BACH
ST JOHN PASSION
Ex
Cathedra at Symphony Hall ****
Ex Cathedra’s Good Friday presentations of the Bach
Passions, whether at Symphony Hall or Birmingham Town Hall, have become the
stuff of legend, but I fear, as Jeffrey Skidmore prepares to step down after
over half a century on the podium of the chamber choir he founded, this
performance of the St John Passion proved more of an irritation than an
uplifting spiritual experience.
Where Bach’s St Matthew Passion is discursive, contemplative,
framed by two huge, immersive choruses, the St John is taut, dramatically
unfolding, and taking no prisoners in its graphic account of the Crucifixion
narrative. Here, though, in a misguided attempt at an authentic reproduction of
its original performance on Good Friday 1724 (there will never be true
authenticity without the unforgivingly hard pews of Leipzig’s St Nicholas Church),
the actual music was subsumed in a wrapping of organ improvisations (the
excellent Rupert Jeffcoat), what would have been a fascinating sermon from the
writings of Frank Skinner had the sound been tweaked up a tad, and congregational
hymns, in which at least one attendee had not signed up to participate.

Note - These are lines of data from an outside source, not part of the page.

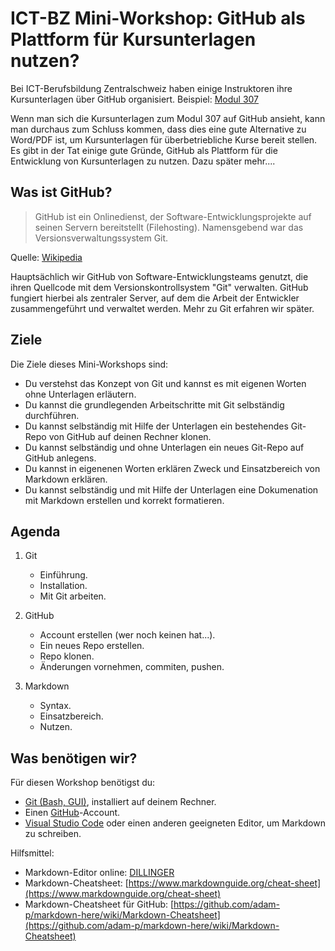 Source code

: # ICT-BZ Mini-Workshop: GitHub als Plattform für Kursunterlagen nutzen? 

Bei ICT-Berufsbildung Zentralschweiz haben einige Instruktoren ihre Kursunterlagen über GitHub organisiert. Beispiel: [Modul 307](https://github.com/IctBerufsbildungZentralschweiz/modul-307)

Wenn man sich die Kursunterlagen zum Modul 307 auf GitHub ansieht, kann man durchaus zum Schluss kommen, dass dies eine gute Alternative zu Word/PDF ist, um Kursunterlagen für überbetriebliche Kurse bereit stellen. Es gibt in der Tat einige gute Gründe, GitHub als Plattform für die Entwicklung von Kursunterlagen zu nutzen. Dazu später mehr....

## Was ist GitHub? 

> GitHub ist ein Onlinedienst, der Software-Entwicklungsprojekte auf seinen Servern bereitstellt (Filehosting). 
> Namensgebend war das Versionsverwaltungssystem Git.  

Quelle: [Wikipedia](https://github.com/IctBerufsbildungZentralschweiz/modul-307)

Hauptsächlich wir GitHub von Software-Entwicklungsteams genutzt, die ihren Quellcode mit dem Versionskontrollsystem "Git" verwalten. GitHub fungiert hierbei als zentraler Server, auf dem die Arbeit der Entwickler zusammengeführt und verwaltet werden. Mehr zu Git erfahren wir später. 

## Ziele 

Die Ziele dieses Mini-Workshops sind: 

- Du verstehst das Konzept von Git und kannst es mit eigenen Worten ohne Unterlagen erläutern.
- Du kannst die grundlegenden Arbeitschritte mit Git selbständig durchführen. 
- Du kannst selbständig mit Hilfe der Unterlagen ein bestehendes Git-Repo von GitHub auf deinen Rechner klonen.
- Du kannst selbständig und ohne Unterlagen ein neues Git-Repo auf GitHub anlegens.
- Du kannst in eigenenen Worten erklären Zweck und Einsatzbereich von Markdown erklären.
- Du kannst selbständig und mit Hilfe der Unterlagen eine Dokumenation mit Markdown erstellen und korrekt formatieren.

## Agenda 

1. Git
   - Einführung.
   - Installation.
   - Mit Git arbeiten.

2. GitHub 
    - Account erstellen (wer noch keinen hat...).
    - Ein neues Repo erstellen.
    - Repo klonen.
    - Änderungen vornehmen, commiten, pushen. 

3. Markdown 
   - Syntax.
   - Einsatzbereich.
   - Nutzen. 

## Was benötigen wir? 

Für diesen Workshop benötigst du:

- [Git (Bash, GUI)](https://git-scm.com/downloads), installiert auf deinem Rechner.
- Einen [GitHub](https://github.com/join)-Account.
- [Visual Studio Code](https://code.visualstudio.com/Download) oder einen anderen geeigneten Editor, um Markdown zu schreiben. 

Hilfsmittel: 

- Markdown-Editor online: [DILLINGER](https://dillinger.io/)
- Markdown-Cheatsheet: [https://www.markdownguide.org/cheat-sheet](https://www.markdownguide.org/cheat-sheet)
- Markdown-Cheatsheet für GitHub: [https://github.com/adam-p/markdown-here/wiki/Markdown-Cheatsheet](https://github.com/adam-p/markdown-here/wiki/Markdown-Cheatsheet)

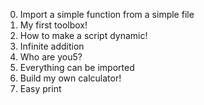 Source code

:0. Import a simple function from a simple file
1. My first toolbox!
2. How to make a script dynamic!
3. Infinite addition
4. Who are you5?
5. Everything can be imported
6. Build my own calculator!
7. Easy print
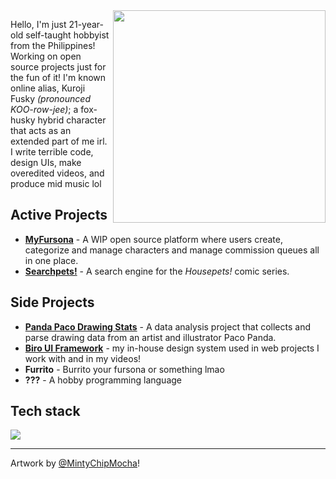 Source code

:<div>
  <img width="340" align="right" src="https://res.cloudinary.com/kuroji-fusky-s3/image/upload/fursonas/comms/MintyChipMocha_orig.png">
</div>

Hello, I'm just 21-year-old self-taught hobbyist from the Philippines! Working on open source projects just for the fun of it! I'm known online alias, Kuroji Fusky *(pronounced KOO-row-jee)*; a fox-husky hybrid character that acts as an extended part of me irl. I write terrible code, design UIs, make overedited videos, and produce mid music lol

## Active Projects

- **[MyFursona][mf]** - A WIP open source platform where users create, categorize and manage characters and manage commission queues all in one place.
- **[Searchpets!][sp]** - A search engine for the *Housepets!* comic series.

## Side Projects

- **[Panda Paco Drawing Stats][paco]** - A data analysis project that collects and parse drawing data from an artist and illustrator Paco Panda.
- **[Biro UI Framework][bui]** - my in-house design system used in web projects I work with and in my videos!
- **Furrito** - Burrito your fursona or something lmao
- **???** - A hobby programming language

## Tech stack
![](https://skillicons.dev/icons?i=sass,js,ts,py,powershell,bash,tailwind,vue,nuxt,astro,vercel,supabase&perline=6)

----

Artwork by [@MintyChipMocha][mcm]!
<!--Projects-->
[mf]: https://github.com/MyFursona-Project/MyFursona
[sp]: https://github.com/openfurs/searchpets
[paco]: https://github.com/kuroji-fusky/pacopanda-drawing-stats
[bui]: https://github.com/biro-ui
<!-- others -->
[mcm]: https://www.youtube.com/@MintyChipMocha
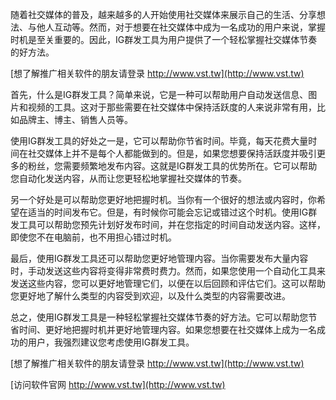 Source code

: 随着社交媒体的普及，越来越多的人开始使用社交媒体来展示自己的生活、分享想法、与他人互动等。然而，对于想要在社交媒体中成为一名成功的用户来说，掌握时机是至关重要的。因此，IG群发工具为用户提供了一个轻松掌握社交媒体节奏的好方法。

[想了解推广相关软件的朋友请登录 http://www.vst.tw](http://www.vst.tw)

首先，什么是IG群发工具？简单来说，它是一种可以帮助用户自动发送信息、图片和视频的工具。这对于那些需要在社交媒体中保持活跃度的人来说非常有用，比如品牌主、博主、销售人员等。

使用IG群发工具的好处之一是，它可以帮助你节省时间。毕竟，每天花费大量时间在社交媒体上并不是每个人都能做到的。但是，如果您想要保持活跃度并吸引更多的粉丝，您需要频繁地发布内容。这就是IG群发工具的优势所在。它可以帮助您自动化发送内容，从而让您更轻松地掌握社交媒体的节奏。

另一个好处是可以帮助您更好地把握时机。当你有一个很好的想法或内容时，你希望在适当的时间发布它。但是，有时候你可能会忘记或错过这个时机。使用IG群发工具可以帮助您预先计划好发布时间，并在您指定的时间自动发送内容。这样，即使您不在电脑前，也不用担心错过时机。

最后，使用IG群发工具还可以帮助您更好地管理内容。当你需要发布大量内容时，手动发送这些内容将变得非常费时费力。然而，如果您使用一个自动化工具来发送这些内容，您可以更好地管理它们，以便在以后回顾和评估它们。这可以帮助您更好地了解什么类型的内容受到欢迎，以及什么类型的内容需要改进。

总之，使用IG群发工具是一种轻松掌握社交媒体节奏的好方法。它可以帮助您节省时间、更好地把握时机并更好地管理内容。如果您想要在社交媒体上成为一名成功的用户，我强烈建议您考虑使用IG群发工具。

[想了解推广相关软件的朋友请登录 http://www.vst.tw](http://www.vst.tw)


[访问软件官网 http://www.vst.tw](http://www.vst.tw)

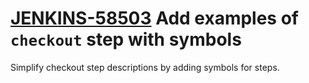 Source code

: # [JENKINS-58503](https://issues.jenkins.io/browse/JENKINS-58503) Add examples of `checkout` step with symbols

Simplify checkout step descriptions by adding symbols for steps.
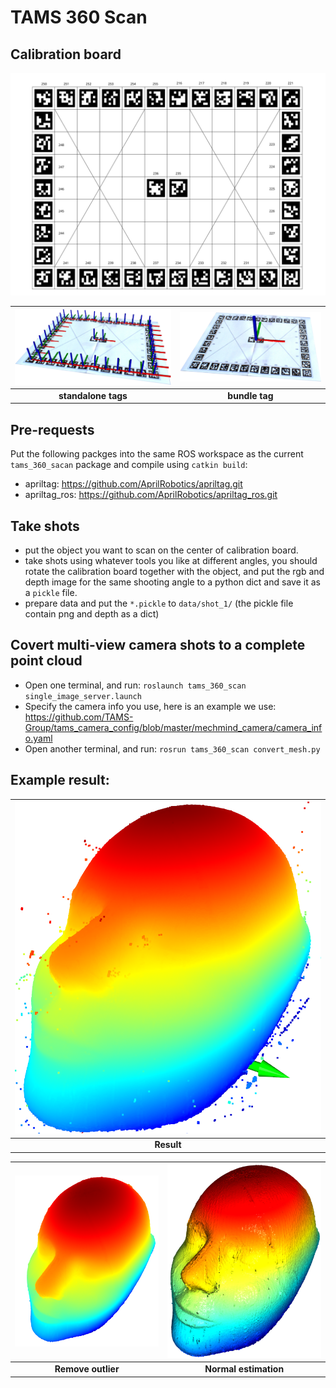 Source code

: # TAMS 360 Scan

## Calibration board

![](calibration_board/combine.svg)

|![](resources/tag_detection.png)|![](resources/tag_detection_result.png)|
|:----------:|:----------:|
|**standalone tags**|**bundle tag**|

## Pre-requests
Put the following packges into the same ROS workspace as the current `tams_360_sacan` package and compile using `catkin build`:
- apriltag: https://github.com/AprilRobotics/apriltag.git
- apriltag_ros: https://github.com/AprilRobotics/apriltag_ros.git

## Take shots
- put the object you want to scan on the center of calibration board.
- take shots using whatever tools you like at different angles, you should rotate the calibration board together with the object, and put the rgb and depth image for the same shooting angle to a python dict and save it as a `pickle` file.
- prepare data and put the `*.pickle` to `data/shot_1/` (the pickle file contain png and depth as a dict)

## Covert multi-view camera shots to a complete point cloud
- Open one terminal, and run: `roslaunch tams_360_scan single_image_server.launch`
- Specify the camera info you use, here is an example we use: https://github.com/TAMS-Group/tams_camera_config/blob/master/mechmind_camera/camera_info.yaml
- Open another terminal, and run: `rosrun tams_360_scan convert_mesh.py`

## Example result:
|![](resources/points2.png)|
|:----------:|
|**Result**|

|![](resources/remove_outlier.png)|![](resources/normal_estimation.png)|
|:----------:|:----------:|
|**Remove outlier**|**Normal estimation**|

Amongst all this Skidmore’s excellent choristers and adept
instrumentalists delivered their customary fluent, airy, well-delineated
account of whatever music they are tackling, and here, shorn of all the
trappings, this gripping score would have carried us along in the inexorable
journey which begins with the shadowy, restless throngs gathering in the Garden
of Gethsemane, and ends with the apparent finality of entombment. But Bach’s
message was lost, the muscularity of his writing drowning in the soft-centred bathos
of “God so loved the world” from Stainer’s Crucifixion which followed the
simple, sealing chorale.
All this aside, we could celebrate one huge triumph emerging
from this afternoon. The announced Evangelist was indisposed, so Daniel Marles
stepped into the breach, taking over this vital role with engagement,
conviction, and indeed a throat-grabbing sense of outrage at the unfolding of
these monstrous events before the final, exhausted laying to rest.